- Opening Delimiter -

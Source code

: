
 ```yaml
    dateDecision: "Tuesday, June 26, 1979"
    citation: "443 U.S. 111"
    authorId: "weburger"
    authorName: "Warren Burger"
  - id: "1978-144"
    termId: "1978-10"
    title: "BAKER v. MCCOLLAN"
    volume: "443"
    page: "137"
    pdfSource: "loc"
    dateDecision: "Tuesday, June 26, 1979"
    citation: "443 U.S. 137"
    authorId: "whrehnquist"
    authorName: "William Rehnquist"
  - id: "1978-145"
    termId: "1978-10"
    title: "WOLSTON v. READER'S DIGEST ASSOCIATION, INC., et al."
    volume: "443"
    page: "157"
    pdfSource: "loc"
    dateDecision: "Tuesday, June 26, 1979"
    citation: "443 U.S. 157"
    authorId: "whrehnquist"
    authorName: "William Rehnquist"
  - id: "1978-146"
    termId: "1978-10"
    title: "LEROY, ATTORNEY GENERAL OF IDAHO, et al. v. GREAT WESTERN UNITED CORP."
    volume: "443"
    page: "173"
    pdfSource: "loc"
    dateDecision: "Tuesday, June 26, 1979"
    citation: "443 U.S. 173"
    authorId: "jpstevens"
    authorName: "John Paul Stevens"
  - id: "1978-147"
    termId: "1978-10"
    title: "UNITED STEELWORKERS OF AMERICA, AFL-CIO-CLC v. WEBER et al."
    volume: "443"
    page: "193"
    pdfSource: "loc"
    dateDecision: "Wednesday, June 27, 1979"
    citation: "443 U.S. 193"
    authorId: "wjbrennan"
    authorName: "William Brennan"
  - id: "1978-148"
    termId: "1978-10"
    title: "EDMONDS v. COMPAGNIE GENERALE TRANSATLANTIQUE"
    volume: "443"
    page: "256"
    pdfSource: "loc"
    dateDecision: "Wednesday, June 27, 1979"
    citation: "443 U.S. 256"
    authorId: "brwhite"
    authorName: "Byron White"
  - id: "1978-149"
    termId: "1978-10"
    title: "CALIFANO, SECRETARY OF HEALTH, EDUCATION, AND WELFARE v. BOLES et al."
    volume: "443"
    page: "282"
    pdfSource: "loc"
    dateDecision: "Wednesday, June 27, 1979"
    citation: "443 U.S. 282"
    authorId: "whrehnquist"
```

- Closing Delimiter -

> [Task statement] Taking the lines of the listing one by one, count those that contain "authorId", and answer with the number only.

> [Your response] 7